Wizard Step 2: Crawl Options

Crawl options tab

  • Ingest PDF: Also process PDFs discovered during crawling.
  • Show Histogram before continue to ingest: Preview a URL histogram to review and filter before saving any data.
  • Filter By Language: Ingest only pages detected for selected languages.
  • Include Patterns: URL substrings to include (one per line, e.g., /en/).
  • Exclude Patterns: URL substrings to exclude (e.g., /archive/, /test/).

Wizard Step 3: Advanced

Advanced options tab

Advanced Settings Panel

  • Authentication Type:

    • None for public sites (default).
    • Basic for username/password.
    • Token for token-based authentication (beta).
  • Request Type:

    • Auto (default): ai12z chooses the best mode for each page.

    • Synchronous: Fastest, for traditional sites.

    • Asynchronous: Uses a headless browser, for sites that load data with JavaScript.

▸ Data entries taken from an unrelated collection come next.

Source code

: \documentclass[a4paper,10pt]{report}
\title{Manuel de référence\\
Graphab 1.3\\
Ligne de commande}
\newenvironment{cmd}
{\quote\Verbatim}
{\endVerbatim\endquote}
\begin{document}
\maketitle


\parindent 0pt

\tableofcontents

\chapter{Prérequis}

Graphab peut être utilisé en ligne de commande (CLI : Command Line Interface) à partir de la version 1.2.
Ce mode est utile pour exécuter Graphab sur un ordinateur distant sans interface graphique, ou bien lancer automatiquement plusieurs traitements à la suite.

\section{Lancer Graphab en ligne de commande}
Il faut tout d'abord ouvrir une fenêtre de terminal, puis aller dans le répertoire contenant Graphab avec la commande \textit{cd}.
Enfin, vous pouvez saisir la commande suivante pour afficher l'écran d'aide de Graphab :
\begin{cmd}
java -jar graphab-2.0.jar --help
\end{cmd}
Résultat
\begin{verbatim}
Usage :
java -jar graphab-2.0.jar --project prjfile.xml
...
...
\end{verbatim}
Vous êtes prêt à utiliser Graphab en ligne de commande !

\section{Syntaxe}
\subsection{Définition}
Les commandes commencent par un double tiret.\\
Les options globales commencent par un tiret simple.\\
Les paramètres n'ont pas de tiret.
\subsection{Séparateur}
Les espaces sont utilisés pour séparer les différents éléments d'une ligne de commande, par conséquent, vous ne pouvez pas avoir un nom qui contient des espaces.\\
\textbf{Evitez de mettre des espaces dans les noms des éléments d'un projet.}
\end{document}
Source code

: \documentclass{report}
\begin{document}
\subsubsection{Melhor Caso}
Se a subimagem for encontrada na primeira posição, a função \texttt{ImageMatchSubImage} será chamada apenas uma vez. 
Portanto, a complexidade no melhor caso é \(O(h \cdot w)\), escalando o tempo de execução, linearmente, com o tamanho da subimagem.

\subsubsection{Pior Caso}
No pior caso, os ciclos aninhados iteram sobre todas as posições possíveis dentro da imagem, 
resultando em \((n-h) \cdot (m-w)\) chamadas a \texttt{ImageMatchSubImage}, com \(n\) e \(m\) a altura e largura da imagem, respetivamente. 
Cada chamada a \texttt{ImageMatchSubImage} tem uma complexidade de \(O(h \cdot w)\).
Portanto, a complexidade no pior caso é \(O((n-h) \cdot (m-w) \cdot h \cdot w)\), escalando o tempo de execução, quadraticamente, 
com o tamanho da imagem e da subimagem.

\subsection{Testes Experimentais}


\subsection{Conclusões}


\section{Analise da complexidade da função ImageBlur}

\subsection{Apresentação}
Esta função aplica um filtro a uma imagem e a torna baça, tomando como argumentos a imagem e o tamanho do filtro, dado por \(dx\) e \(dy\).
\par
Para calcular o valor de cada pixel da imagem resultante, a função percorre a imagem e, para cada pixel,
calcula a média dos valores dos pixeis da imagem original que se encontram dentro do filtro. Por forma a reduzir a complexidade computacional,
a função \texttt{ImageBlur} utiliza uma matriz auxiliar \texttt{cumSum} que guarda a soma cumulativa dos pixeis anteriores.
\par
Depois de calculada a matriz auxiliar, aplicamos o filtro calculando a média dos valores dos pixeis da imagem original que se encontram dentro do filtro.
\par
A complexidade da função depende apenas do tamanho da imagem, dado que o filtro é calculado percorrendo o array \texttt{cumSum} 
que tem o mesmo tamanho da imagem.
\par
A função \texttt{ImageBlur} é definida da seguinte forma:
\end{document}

    • Advanced Mode: For sites with extra protection—additional charge per page.

    • Headers: Rare to use, sometimes for security

  • Force Crawl: Ignore the sitemap and crawl the site. Use when the sitemap is missing, stale, or blocked. Enabling this also bypasses WordPress API ingestion.

  • ai12z user-agent: Identify as ai12zCopilot/1.0 if required by your site. If not checked a common user-agent is used.

Warning: Adjust advanced settings only if you understand the impact. Non-optimal settings can lead to incomplete or failed ingestions. Advanced Mode incurs an extra $0.0025 per page.

Note: Prefer a CMS connector when available; only scrape sites when you do not have a CMS connector.


What Happens Next: Robots.txt & Sitemap Extraction

  • ai12z checks the robots.txt file and sitemaps for allowed paths and crawl delays.

  • Progress is shown as the system parses sitemaps and prepares for ingestion.

    Robots.txt Extraction Progress Sitemap Extraction Progress Long Process Info

If the process will take a while, you can close your browser or log out. You'll receive an email when it's ready for review.


Optional: Review URL Histogram & Apply Filters

If you enabled “Show Histogram,” you’ll see a breakdown of collected URLs and their counts.

URL Histogram

Filtering is optional:

  • Include Patterns: Add URL segments (e.g., /en/) to restrict ingestion to those paths.
  • Exclude Patterns: List URL segments to omit (e.g., /test/, /fr/).
  • No wildcards; patterns are matched as substrings to the url.

Finalize and Ingest

  • Review your filters and click Next to start ingestion.
  • For large sites, ingestion can take hours. ai12z honors robots.txt crawl-delay or uses a safe default to avoid impacting site operations.
  • You'll be notified by email when ingestion is complete.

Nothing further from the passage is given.